What is it?
Fundamentally, photogrammetry is about measurement: the measuring of the imaging subject. To perform high-quality photogrammetric measurement, the photographer capturing the photogrammetry data set must follow a rule-based procedure. This procedure will guide users regarding how to configure, position, and orient the camera towards the imaging subject in a way that provides the most useful information to the processing software and minimizes the uncertainty in the resulting measurements. These measurements will be as good or as poor as the design of the measurement structure, or lack thereof, that underlies the collection of the photographic data.
Recent technological advances in digital cameras, computer processors, and computational techniques, such as sub-pixel image matching, make photogrammetry a portable and powerful technique. It yields extremely dense and precise 3D surface data with an appropriately limited number of photos, captured with standard digital photography equipment, in a relatively short period of time. In the last five years, the variety and power of photogrammetry and related processes have increased dramatically.
Video: “Photogrammetry for Rock Art”
Watch this brief video to see an example of a petroglyph rock art panel as a 3D model created using photogrammetry.
How does it work?
CHI uses an image capture technique for photogrammetry based on the work of Neffra Matthews and Tommy Noble at the US Bureau of Land Management (BLM). The BLM Tech Note (PDF) and 2010 VAST tutorial, provide additional information regarding the origins of our methods. Neffra and Tommy have been improving their photogrammetry methods at the BLM for over 20 years. Their image capture method acquires photo data sets that are software independent and will get the most information-rich results possible from the various photogrammetry software systems on the market. CHI has been working in collaboration with Tommy and Neffra for over a decade. The four-day photogrammetry training CHI offers was developed by and continues to feature this collaboration.
The method of image capture taught by CHI is software independent. A well-captured photogrammetry data set will produce the same 3D model when processed by a knowledgeable user employing sufficiently robust software. Currently CHI uses Agisoft PhotoScan Pro software.
The most advanced photogrammetry software uses the Structure from Motion (SfM) method. The SfM approach simultaneously determines how light passes through the camera’s optical system (the camera’s calibration) and the camera’s position and orientation (pose), relative to the imaging subject, for each photo. During processing, each camera’s calibration and pose is made increasingly more precise through an iterative process. This is done by iteratively refining a sparse cloud of points in the virtual scene representing the real-world environment containing the imaging subject. The points in the sparse cloud are created from the matches of similar pixel neighborhoods identified in multiple photos. If matching pixel neighborhoods are found in two, or preferably more, photos, the areas occupied by the pixel neighborhoods in the respective photos are projected into the virtual 3D scene. These projections intersect in the form of a common volume in the 3D scene and are represented as a point in the sparse cloud. The positional uncertainty (precision) of these points is reduced in a process discussed in more detail below. As the precisions of the point positions increase, the precisions of the camera calibration and pose also increase. When the desired camera calibration and pose are at the level of precision acceptable to the user, the SfM process is finished. During the following stage, PhotoScan and other software packages offering SfM then use one variety or another of multi-viewpoint stereo algorithms to build a dense point cloud, which can be transformed into a textured 3D model.

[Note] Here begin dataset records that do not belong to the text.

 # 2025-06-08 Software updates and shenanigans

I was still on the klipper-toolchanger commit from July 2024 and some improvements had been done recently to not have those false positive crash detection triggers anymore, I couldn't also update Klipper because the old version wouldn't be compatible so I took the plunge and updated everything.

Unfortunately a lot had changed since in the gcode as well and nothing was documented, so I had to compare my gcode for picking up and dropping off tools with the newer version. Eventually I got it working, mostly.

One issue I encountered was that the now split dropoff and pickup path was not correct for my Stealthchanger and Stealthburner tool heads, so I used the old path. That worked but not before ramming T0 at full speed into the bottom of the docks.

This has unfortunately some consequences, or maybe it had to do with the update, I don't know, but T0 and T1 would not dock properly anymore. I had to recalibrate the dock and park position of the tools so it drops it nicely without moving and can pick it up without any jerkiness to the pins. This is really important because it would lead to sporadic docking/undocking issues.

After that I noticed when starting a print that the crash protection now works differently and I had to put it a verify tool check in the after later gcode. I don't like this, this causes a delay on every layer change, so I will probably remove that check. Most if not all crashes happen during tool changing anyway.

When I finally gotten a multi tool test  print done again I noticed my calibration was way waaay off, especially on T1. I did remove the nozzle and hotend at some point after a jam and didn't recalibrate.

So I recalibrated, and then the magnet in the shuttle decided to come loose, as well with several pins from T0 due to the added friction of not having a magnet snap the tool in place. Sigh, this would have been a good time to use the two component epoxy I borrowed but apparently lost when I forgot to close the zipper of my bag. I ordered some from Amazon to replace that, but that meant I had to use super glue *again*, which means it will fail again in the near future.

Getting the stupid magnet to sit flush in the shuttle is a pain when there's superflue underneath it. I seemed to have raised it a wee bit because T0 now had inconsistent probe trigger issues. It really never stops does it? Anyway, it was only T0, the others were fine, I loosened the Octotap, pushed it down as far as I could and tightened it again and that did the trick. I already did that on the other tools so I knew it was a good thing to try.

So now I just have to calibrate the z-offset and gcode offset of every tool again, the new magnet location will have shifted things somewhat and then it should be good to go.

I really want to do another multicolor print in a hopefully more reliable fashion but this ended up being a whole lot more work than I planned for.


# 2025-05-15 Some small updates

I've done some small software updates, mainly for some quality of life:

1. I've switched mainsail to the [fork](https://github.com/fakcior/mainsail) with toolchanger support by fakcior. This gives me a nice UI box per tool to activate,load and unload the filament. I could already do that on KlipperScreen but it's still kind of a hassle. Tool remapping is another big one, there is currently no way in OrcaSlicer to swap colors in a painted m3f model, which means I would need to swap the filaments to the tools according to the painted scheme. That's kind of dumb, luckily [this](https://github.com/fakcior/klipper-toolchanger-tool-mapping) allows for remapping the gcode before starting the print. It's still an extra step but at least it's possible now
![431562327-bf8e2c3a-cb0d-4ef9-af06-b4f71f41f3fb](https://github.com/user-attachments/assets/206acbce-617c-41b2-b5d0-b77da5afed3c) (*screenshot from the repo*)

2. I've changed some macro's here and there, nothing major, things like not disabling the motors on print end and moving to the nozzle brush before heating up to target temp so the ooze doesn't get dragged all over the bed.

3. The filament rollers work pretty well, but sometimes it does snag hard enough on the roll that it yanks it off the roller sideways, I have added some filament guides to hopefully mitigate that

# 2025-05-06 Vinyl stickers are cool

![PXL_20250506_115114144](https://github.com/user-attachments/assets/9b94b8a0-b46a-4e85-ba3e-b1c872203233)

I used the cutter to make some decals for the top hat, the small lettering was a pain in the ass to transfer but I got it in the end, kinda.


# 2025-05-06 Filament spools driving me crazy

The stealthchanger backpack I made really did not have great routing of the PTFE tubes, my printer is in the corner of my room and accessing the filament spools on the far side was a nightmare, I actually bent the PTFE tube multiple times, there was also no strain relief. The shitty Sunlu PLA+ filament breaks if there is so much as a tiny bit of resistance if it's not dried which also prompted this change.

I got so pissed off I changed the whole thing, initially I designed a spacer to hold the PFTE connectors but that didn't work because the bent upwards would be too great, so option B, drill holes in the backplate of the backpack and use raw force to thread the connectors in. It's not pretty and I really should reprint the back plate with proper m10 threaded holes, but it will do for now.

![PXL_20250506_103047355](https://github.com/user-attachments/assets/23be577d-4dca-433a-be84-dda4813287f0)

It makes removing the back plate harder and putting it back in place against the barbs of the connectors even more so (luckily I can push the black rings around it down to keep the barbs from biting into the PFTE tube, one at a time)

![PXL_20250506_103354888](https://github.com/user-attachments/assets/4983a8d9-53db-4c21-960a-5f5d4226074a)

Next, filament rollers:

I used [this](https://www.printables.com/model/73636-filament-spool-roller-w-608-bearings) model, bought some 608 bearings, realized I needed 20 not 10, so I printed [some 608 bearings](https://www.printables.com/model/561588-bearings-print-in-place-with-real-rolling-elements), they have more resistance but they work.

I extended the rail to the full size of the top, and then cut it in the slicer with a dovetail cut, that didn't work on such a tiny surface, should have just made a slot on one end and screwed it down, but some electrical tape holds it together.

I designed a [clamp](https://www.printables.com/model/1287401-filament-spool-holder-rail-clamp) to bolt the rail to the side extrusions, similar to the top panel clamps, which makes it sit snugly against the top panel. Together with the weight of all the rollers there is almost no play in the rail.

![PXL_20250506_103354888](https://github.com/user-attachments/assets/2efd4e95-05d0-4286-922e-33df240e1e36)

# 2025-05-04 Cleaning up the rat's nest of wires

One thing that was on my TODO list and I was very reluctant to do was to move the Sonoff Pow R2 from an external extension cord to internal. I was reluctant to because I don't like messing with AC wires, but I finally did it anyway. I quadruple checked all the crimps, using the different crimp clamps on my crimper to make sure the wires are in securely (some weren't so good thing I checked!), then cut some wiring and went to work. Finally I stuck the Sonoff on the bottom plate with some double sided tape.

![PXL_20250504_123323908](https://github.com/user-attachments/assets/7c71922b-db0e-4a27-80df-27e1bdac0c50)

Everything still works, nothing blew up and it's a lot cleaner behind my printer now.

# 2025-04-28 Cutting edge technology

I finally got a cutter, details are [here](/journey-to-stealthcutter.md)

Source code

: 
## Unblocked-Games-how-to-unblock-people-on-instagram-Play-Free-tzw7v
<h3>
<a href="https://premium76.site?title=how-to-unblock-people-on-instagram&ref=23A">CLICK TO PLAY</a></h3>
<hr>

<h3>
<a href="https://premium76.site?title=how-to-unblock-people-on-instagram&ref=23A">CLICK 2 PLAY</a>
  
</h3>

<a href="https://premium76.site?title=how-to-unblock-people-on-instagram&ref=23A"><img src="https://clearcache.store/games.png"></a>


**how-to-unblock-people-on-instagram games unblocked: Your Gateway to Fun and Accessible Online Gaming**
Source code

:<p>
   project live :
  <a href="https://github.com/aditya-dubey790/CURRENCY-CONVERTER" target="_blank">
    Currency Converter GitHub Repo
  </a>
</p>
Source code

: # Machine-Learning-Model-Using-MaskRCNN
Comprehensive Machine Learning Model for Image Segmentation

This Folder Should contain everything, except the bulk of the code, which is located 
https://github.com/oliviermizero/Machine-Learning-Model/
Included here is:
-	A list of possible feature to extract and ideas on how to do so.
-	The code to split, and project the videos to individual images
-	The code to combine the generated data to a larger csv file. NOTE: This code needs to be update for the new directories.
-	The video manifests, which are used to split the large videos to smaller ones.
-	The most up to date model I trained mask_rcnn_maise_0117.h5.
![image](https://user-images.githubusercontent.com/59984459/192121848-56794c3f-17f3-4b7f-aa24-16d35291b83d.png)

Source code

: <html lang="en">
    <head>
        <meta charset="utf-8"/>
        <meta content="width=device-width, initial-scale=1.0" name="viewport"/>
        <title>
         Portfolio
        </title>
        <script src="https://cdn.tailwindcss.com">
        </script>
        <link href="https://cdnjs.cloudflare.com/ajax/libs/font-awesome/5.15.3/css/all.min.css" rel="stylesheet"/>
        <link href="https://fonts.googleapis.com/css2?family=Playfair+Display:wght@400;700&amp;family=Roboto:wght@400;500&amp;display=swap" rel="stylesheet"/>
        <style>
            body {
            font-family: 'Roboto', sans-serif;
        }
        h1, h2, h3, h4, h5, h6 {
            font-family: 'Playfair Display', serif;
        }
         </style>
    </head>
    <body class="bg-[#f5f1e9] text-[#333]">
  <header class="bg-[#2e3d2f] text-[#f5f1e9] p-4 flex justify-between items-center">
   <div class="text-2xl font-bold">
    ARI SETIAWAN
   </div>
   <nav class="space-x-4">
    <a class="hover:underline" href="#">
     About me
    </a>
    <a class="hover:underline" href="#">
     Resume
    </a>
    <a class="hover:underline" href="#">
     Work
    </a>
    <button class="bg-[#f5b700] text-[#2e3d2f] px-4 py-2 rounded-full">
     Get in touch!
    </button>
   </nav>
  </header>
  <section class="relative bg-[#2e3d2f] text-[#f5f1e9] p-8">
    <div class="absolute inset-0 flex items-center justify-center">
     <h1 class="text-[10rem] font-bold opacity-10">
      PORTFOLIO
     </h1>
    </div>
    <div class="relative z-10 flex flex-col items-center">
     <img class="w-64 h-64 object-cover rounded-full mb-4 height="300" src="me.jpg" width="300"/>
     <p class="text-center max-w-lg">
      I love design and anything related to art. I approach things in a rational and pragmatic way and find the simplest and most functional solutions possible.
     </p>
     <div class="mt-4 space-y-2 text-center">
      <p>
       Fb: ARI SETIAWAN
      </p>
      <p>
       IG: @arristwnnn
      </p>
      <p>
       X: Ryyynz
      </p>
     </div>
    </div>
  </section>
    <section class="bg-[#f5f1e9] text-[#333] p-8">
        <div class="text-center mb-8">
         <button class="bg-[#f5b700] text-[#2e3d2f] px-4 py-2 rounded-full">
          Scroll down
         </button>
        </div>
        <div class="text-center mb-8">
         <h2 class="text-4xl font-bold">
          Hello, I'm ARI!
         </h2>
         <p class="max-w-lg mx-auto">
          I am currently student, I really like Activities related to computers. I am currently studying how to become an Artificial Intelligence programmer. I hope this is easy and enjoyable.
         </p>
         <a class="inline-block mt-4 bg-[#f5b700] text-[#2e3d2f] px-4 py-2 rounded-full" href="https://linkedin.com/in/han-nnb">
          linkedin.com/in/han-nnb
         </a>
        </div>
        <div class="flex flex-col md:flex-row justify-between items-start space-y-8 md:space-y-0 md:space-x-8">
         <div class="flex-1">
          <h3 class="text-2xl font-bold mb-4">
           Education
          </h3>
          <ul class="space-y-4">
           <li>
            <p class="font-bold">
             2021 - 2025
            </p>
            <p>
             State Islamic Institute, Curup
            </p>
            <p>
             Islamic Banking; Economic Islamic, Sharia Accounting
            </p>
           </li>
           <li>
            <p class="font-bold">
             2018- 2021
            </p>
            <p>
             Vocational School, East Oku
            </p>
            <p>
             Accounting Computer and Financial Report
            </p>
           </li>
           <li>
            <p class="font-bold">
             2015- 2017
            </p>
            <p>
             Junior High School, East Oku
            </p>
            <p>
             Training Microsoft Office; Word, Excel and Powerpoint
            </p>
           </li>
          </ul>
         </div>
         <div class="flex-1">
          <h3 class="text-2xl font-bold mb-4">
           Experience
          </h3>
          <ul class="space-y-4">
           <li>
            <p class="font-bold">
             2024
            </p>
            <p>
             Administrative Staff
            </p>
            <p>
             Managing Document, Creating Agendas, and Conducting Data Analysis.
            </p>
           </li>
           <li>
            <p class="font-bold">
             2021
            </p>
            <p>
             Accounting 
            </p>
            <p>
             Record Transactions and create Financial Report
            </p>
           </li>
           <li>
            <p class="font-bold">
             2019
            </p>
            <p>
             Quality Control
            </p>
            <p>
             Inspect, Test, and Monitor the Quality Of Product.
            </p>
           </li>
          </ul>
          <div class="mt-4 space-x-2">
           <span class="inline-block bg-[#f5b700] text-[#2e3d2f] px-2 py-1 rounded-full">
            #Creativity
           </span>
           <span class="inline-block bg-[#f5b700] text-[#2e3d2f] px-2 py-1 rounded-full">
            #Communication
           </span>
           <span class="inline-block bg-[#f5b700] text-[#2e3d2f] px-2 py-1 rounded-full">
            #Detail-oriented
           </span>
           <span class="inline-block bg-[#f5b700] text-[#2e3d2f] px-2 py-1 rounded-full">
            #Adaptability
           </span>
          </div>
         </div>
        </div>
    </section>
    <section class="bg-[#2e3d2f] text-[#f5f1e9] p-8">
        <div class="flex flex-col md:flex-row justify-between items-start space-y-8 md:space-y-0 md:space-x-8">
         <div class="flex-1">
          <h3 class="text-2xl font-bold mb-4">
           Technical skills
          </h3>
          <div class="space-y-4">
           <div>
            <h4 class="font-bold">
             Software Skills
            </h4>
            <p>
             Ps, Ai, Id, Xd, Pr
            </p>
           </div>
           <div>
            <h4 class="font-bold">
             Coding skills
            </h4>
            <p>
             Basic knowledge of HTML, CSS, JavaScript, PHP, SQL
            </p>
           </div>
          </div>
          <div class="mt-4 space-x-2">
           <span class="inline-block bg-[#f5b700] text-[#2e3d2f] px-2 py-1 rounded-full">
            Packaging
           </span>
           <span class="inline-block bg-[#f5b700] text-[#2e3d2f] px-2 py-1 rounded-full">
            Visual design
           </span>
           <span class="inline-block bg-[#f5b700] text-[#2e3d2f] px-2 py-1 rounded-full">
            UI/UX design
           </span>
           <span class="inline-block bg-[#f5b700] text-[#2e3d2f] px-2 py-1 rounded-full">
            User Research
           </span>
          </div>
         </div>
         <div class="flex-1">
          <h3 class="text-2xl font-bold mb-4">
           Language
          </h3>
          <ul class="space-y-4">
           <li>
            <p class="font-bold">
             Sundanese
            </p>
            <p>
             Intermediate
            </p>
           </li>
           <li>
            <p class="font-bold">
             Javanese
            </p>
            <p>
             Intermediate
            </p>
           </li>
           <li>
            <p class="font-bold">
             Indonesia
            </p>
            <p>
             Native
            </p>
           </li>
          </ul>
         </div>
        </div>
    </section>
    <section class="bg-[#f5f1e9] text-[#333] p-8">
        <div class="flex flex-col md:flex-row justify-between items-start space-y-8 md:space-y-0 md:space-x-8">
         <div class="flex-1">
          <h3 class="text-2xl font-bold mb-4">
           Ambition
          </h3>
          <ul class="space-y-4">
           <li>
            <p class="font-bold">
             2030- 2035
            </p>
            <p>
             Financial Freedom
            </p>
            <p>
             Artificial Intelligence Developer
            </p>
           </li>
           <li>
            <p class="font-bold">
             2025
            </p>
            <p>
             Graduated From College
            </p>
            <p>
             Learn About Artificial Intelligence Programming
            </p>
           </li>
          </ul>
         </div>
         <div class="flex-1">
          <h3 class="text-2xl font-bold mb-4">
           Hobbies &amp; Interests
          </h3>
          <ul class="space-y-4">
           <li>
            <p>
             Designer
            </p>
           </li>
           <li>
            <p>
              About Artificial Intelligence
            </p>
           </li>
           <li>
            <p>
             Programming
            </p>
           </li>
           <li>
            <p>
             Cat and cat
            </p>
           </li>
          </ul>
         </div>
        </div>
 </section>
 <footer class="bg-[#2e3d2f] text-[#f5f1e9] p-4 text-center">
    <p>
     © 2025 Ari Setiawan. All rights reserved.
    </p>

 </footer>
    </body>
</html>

Using SfM algorithms, photographic capture sets can be acquired using uncalibrated camera/lens combinations. To generate the information necessary to characterize how light passes from the imaging subject through the given optical system, SfM algorithms need a set of matched point correspondences. These matched points are found in the overlapping photographs of a planned network of images, captured from different positions and orientations relative to the imaging subject. How the camera is moved relative to the subject has a great impact on the degree of precision (positional uncertainty) present in the measurements of the associated 3D representation.
SfM differs from previous photogrammetry software tools. SfM relies solely on the photographs of a camera moving around the scene containing the imaging subject. No separate camera calibration is needed or desired. This feature separates SfM from other older photogrammetry algorithms, which require either a precalibrated camera or an additional set of photos to calculate a calibration for the camera, before point neighborhood matching commences.
To explain this in greater detail, the SfM software must take the information contained in the set of photogrammetry photos and optimally solve for three outcomes:
- Calibrate the camera’s interior geometry describing how bundles of light rays travel from the imaging subject through the camera’s optics to the digital sensor
- Determine the relative position and orientation of the camera pose for each photo relative to the imaging subject
- Generate a sparse point cloud of 3D points from finding and matching locations in two or more photographs that depict the same feature on the imaging subject
In SfM, error reductions in the camera calibration, pose, and 3D point matches are all solved simultaneously. A precision improvement in any one of these three components, calibration, pose, or sparse points in the cloud, will improve the precision of the other two. A complex algorithm called a Bundle Adjustment generates this three-part improvement. How the Bundle Adjustment works is beyond the scope of this photogrammetry introduction; however, it is useful to know that Bundle Adjustment algorithms are widely used in experimental science.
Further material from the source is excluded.